Database Disk Management
Petro is a storage engine that I am building to learn about databases and this article
explores the disk management layer. Disk managment is an important part that greatly affects database
performance and I had two design goals to make Petro’s disk writes and reads efficient; provide a non-blocking
interface to higher level modules and utilize the disk’s internal parallelism. The disk managment component is composed of a DiskManager and a DiskScheduler.
block-beta
block
columns 1
block
DiskScheduler
end
space
block
DiskManager
end
end
DiskScheduler --"Read/Write Page"--> DiskManager
The DiskManager makes it possible for the database to work with more data than the available RAM. For example, if a
database has 20GB of data and the machine it runs on has 8GB of RAM it can’t load all that data onto the RAM,
instead the disk manager loads chunks of data called pages, Petro uses 4kb pages but
other databases use 8kb or 16kb pages. The DiskManager exposes two methods readPage and writePage
block-beta
columns 1
DB ["DiskManager"]
space
block
A ["Page A (4kb)"]
B ["Page B (4kb)"]
C ["Page C (4kb)"]
end
DB --"read"--> A
DB --"write"--> B
DB --"read"--> C
The DiskScheduler exposes a Schedule which the BufferpoolManager calls
to read and write pages using a DiskRequest.
block-beta
A ["BufferpoolManager"]
space:2
B ["DiskScheduler"]
A--"Schedule(DiskRequest)"-->B
A DiskRequest has a response channel as one of its properties and the DiskScheduler writes to that channel when it has fulfilled the
request. After submitting a DiskRequest the BufferpoolManager can do other tasks and read from the DiskRequest’s response channel whenever it is ready. This fulfills my first design goal, a non-blocking interface because the BufferpoolManager is not blocked waiting for the disk request to complete.
classDiagram
class DiskRequest {
PageId: int
IsWrite: bool
Data: []byte
RespCh: chan DiskResp
}
The DiskScheduler maintains a DiskRequest queue to which it adds new requests. It spawns multiple go routines to
handle the requests, that is to say, if we have five write DiskRequests in the queue, the DiskScheduler will spawn
five go routines to write to the disk simultaneously, effectively achieving my second design goal of utilizing the
disk’s parallelism. But there’s a catch, this means that DiskRequests for a page maybe fulfilled out of order.

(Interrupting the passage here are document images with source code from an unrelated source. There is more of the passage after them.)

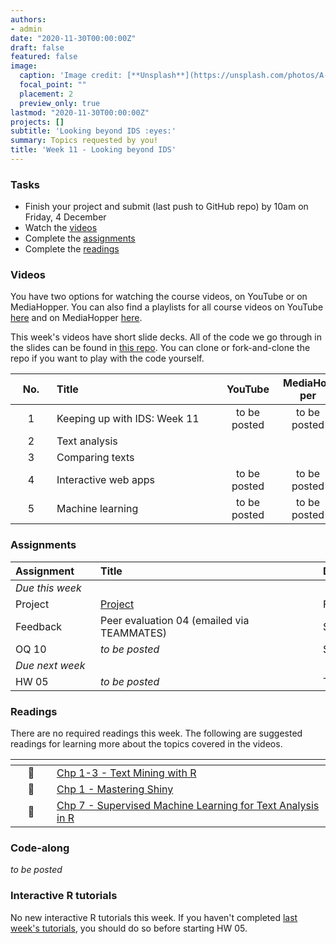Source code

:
 ```yaml
---
authors:
- admin
date: "2020-11-30T00:00:00Z"
draft: false
featured: false
image:
  caption: 'Image credit: [**Unsplash**](https://unsplash.com/photos/A-NVHPka9Rk)'
  focal_point: ""
  placement: 2
  preview_only: true
lastmod: "2020-11-30T00:00:00Z"
projects: []
subtitle: 'Looking beyond IDS :eyes:'
summary: Topics requested by you!
title: 'Week 11 - Looking beyond IDS'
---
```


### Tasks

- Finish your project and submit (last push to GitHub repo) by 10am on Friday, 4 December
- Watch the [videos](/post/11-week/#videos)
- Complete the [assignments](/post/11-week/#assignments)
- Complete the [readings](/post/11-week/#readings)

### Videos

You have two options for watching the course videos, on YouTube or on MediaHopper. You can also find a playlists for all course videos on YouTube [here](https://www.youtube.com/playlist?list=PLNUVZZ6hfXX1tyUykCWShOKZdIB0TIhtM) and on MediaHopper [here](https://media.ed.ac.uk/playlist/dedicated/183821961/1_r35z2f16/).

This week's videos have short slide decks. All of the code we go through in the slides can be found in [this repo](https://github.com/mine-cetinkaya-rundel/fm-speeches-covid19). You can clone or fork-and-clone the repo if you want to play with the code yourself.

| <div style="width:50px;text-align:center">No.</div> | <div style="width:250px;text-align:left">Title</div> | <div style="width:80px;text-align:center">YouTube</div> | <div style="width:80px;text-align:center">MediaHopper</div> |  <div style="width:80px;text-align:center">Slides</div> | <div style="width:80px;text-align:center">Length</div> |
|:---:|:---------------------|:-------:|:-----------:|:--------:|:------:|
| 1 | Keeping up with IDS: Week 11 | to be posted | to be posted | [<span style='color: #4b5357;'><i class='fas fa-desktop fa-lg'></i></span>](https://ids-s1-20.github.io/slides/week-11/w11-d01-kuwids/w11-d01-kuwids.pdf) |  | 
| 2 | Text analysis | [<span style='color: red;'><i class='fab fa-youtube fa-lg'></i></span>](https://youtu.be/_YqEHZccujc) | [<span style='color: #0A1E3F;'><i class='fas fa-file-video fa-lg'></i></span>](https://media.ed.ac.uk/media/IDS+-+Week+11+-+02+-+Text+analysis/1_fde8volk)  | [<span style='color: #4b5357;'><i class='fas fa-desktop fa-lg'></i></span>](https://ids-s1-20.github.io/slides/week-11/w11-d02-text-analysis/w11-d02-text-analysis.html) |  | 
| 3 | Comparing texts | [<span style='color: red;'><i class='fab fa-youtube fa-lg'></i></span>](https://youtu.be/Q79feeFbsxM) | [<span style='color: #0A1E3F;'><i class='fas fa-file-video fa-lg'></i></span>](https://media.ed.ac.uk/media/IDS+-+Week+11+-+03+-+Comparing+texts/1_345gr2x6)  | [<span style='color: #4b5357;'><i class='fas fa-desktop fa-lg'></i></span>](https://ids-s1-20.github.io/slides/week-11/w11-d03-comparing-texts/w11-d03-comparing-texts.html) |  | 
| 4 | Interactive web apps | to be posted | to be posted | to be posted |  | 
| 5 | Machine learning | to be posted | to be posted | to be posted |  |

### Assignments

| <div style="width:120px;text-align:left">Assignment</div> | <div style="width:340px;text-align:left">Title</div> | <div style="width:200px;text-align:left">Due</div> |
|:---|:---|:---|
| *Due this week* | | |
| Project | [Project](/#project)   | Fri, 4 Dec, 10:00 UK |
| Feedback | Peer evaluation 04 (emailed via TEAMMATES) | Sat, 5 Dec, 16:00 UK |
| OQ 10 | *to be posted* | Sun, 6 Dec, 23:59 UK |
| *Due next week* | | |
| HW 05 | *to be posted* | Thur, 10 Dec, 16:00 UK |

### Readings

There are no required readings this week. The following are suggested readings for learning more about the topics covered in the videos.

| <div style="width:50px"></div>  | <div style="width:420px"></div>  |  <div style="width:200px"></div> |
|:---:|:---|:---:|
| :open_book: | [Chp 1-3 - Text Mining with R](https://www.tidytextmining.com/index.html) | Optional |
| :open_book: | [Chp 1 - Mastering Shiny](https://mastering-shiny.org/) | Optional |
| :open_book: | [Chp 7 - Supervised Machine Learning for Text Analysis in R](https://smltar.com/mlclassification.html) | Optional |

### Code-along

*to be posted*

### Interactive R tutorials

No new interactive R tutorials this week. If you haven't completed [last week's tutorials](/post/10-week/#interactive-r-tutorials), you should do so before starting HW 05.
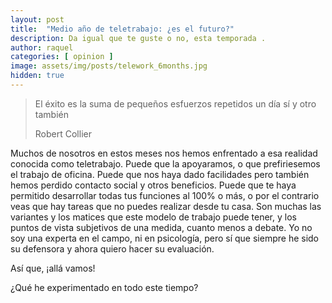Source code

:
 ```yaml
---
layout: post
title:  "Medio año de teletrabajo: ¿es el futuro?"
description: Da igual que te guste o no, esta temporada .
author: raquel
categories: [ opinion ]
image: assets/img/posts/telework_6months.jpg
hidden: true
---
```


<blockquote>
<p>El éxito es la suma de pequeños esfuerzos repetidos un día sí y otro también</p>
<p>Robert Collier</p>
</blockquote>

Muchos de nosotros en estos meses nos hemos enfrentado a esa realidad conocida como teletrabajo.
Puede que la apoyaramos, o que prefiriesemos el trabajo de oficina. Puede que nos haya dado facilidades pero también hemos perdido contacto social y otros beneficios. Puede que te haya permitido desarrollar todas tus funciones al 100% o más, o por el contrario veas que hay tareas que no puedes realizar desde tu casa.
Son muchas las variantes y los matices que este modelo de trabajo puede tener, y los puntos de vista subjetivos de una medida, cuanto menos a debate.
Yo no soy una experta en el campo, ni en psicología, pero sí que siempre he sido su defensora y ahora quiero hacer su evaluación. 

Así que, ¡allá vamos!

¿Qué he experimentado en todo este tiempo?


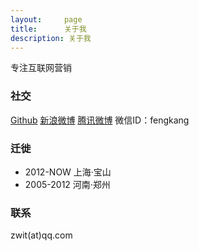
 ```yaml
---
layout:     page
title:      关于我
description: 关于我
---
```


专注互联网营销

### 社交 ###

[Github](http://github.com/zwitzwit) [新浪微博](http://weibo.com/371z) [腾讯微博](http://t.qq.com/china-Marketing) 微信ID：fengkang

### 迁徙 ###

* 2012-NOW 上海·宝山
* 2005-2012 河南·郑州

### 联系 ###

zwit(at)qq.com
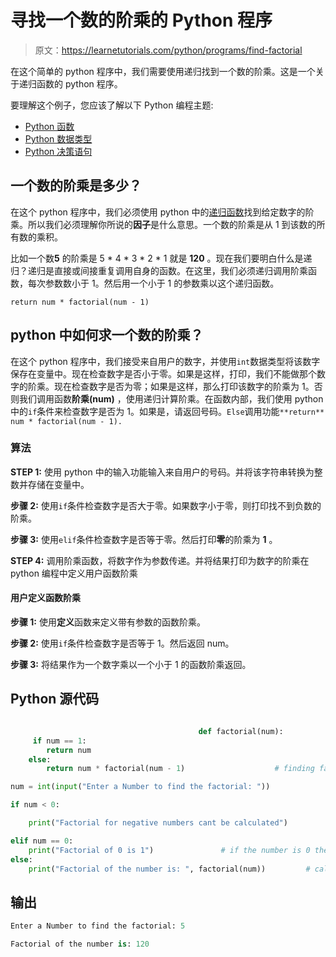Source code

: # 寻找一个数的阶乘的 Python 程序

> 原文：<https://learnetutorials.com/python/programs/find-factorial>

在这个简单的 python 程序中，我们需要使用递归找到一个数的阶乘。这是一个关于递归函数的 python 程序。

要理解这个例子，您应该了解以下 Python 编程主题:

*   [Python 函数](../../python/python-functions-tutorials "Python Functions")
*   [Python 数据类型](../../python/python-datatypes "Datatypes in Python")
*   [Python 决策语句](../../python/decision-making-statements "Python decision making statements")

## 一个数的阶乘是多少？

在这个 python 程序中，我们必须使用 python 中的[递归函数](../../python/python-functions-tutorials "recursion in python")找到给定数字的阶乘。所以我们必须理解你所说的**因子**是什么意思。一个数的阶乘是从 1 到该数的所有数的乘积。

比如一个数**5** 的阶乘是 5 * 4 * 3 * 2 * 1 就是 **120** 。现在我们要明白什么是递归？递归是直接或间接重复调用自身的函数。在这里，我们必须递归调用阶乘函数，每次参数数小于 1。然后用一个小于 1 的参数乘以这个递归函数。

`return num * factorial(num - 1)`

## python 中如何求一个数的阶乘？

在这个 python 程序中，我们接受来自用户的数字，并使用`int`数据类型将该数字保存在变量中。现在检查数字是否小于零。如果是这样，打印，我们不能做那个数字的阶乘。现在检查数字是否为零；如果是这样，那么打印该数字的阶乘为 1。否则我们调用函数**阶乘(num)** ，使用递归计算阶乘。在函数内部，我们使用 python 中的`if`条件来检查数字是否为 1。如果是，请返回号码。`Else`调用功能`**return** num * factorial(num - 1).`

### 算法

**STEP 1:** 使用 python 中的输入功能输入来自用户的号码。并将该字符串转换为整数并存储在变量中。

**步骤 2:** 使用`if`条件检查数字是否大于零。如果数字小于零，则打印找不到负数的阶乘。

**步骤 3:** 使用`elif`条件检查数字是否等于零。然后打印**零**的阶乘为 **1** 。

**STEP 4:** 调用阶乘函数，将数字作为参数传递。并将结果打印为数字的阶乘在 python 编程中定义用户函数阶乘

#### 用户定义函数**阶乘**

**步骤 1:** 使用**定义**函数来定义带有参数的函数阶乘。

**步骤 2:** 使用`if`条件检查数字是否等于 1。然后返回 num。

**步骤 3:** 将结果作为一个数字乘以一个小于 1 的函数阶乘返回。

## Python 源代码

```py

                                          def factorial(num):                         # recursive function that call itself to find the factorial of the number
     if num == 1:
        return num
    else:
        return num * factorial(num - 1)                    # finding factorial by multiplying number with factorial of that number less than one, 

num = int(input("Enter a Number to find the factorial: "))                 # accept a number in python using input function

if num < 0:

    print("Factorial for negative numbers cant be calculated")                    # check the number is negative or not and print cannot find factorial for negative numbers

elif num == 0:
    print("Factorial of 0 is 1")               # if the number is 0 then print factorial of number 0 is 1
else:
    print("Factorial of the number is: ", factorial(num))         # calling the factorial function using number as parameter

```

## 输出

```py
Enter a Number to find the factorial: 5

Factorial of the number is: 120
```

For example, if there’s three disk requests for page with id 1, R1->1, R2->0, R3->5 they maybe handled in any order and
the final value in the page is not guaranteed to be 5. To solve for this, the DiskScheduler maintains a per page
queue instead of a single queue. So requests for a particular page are handled in order by a single go routine but requests
for two different pages are handled in parallel by two go routines.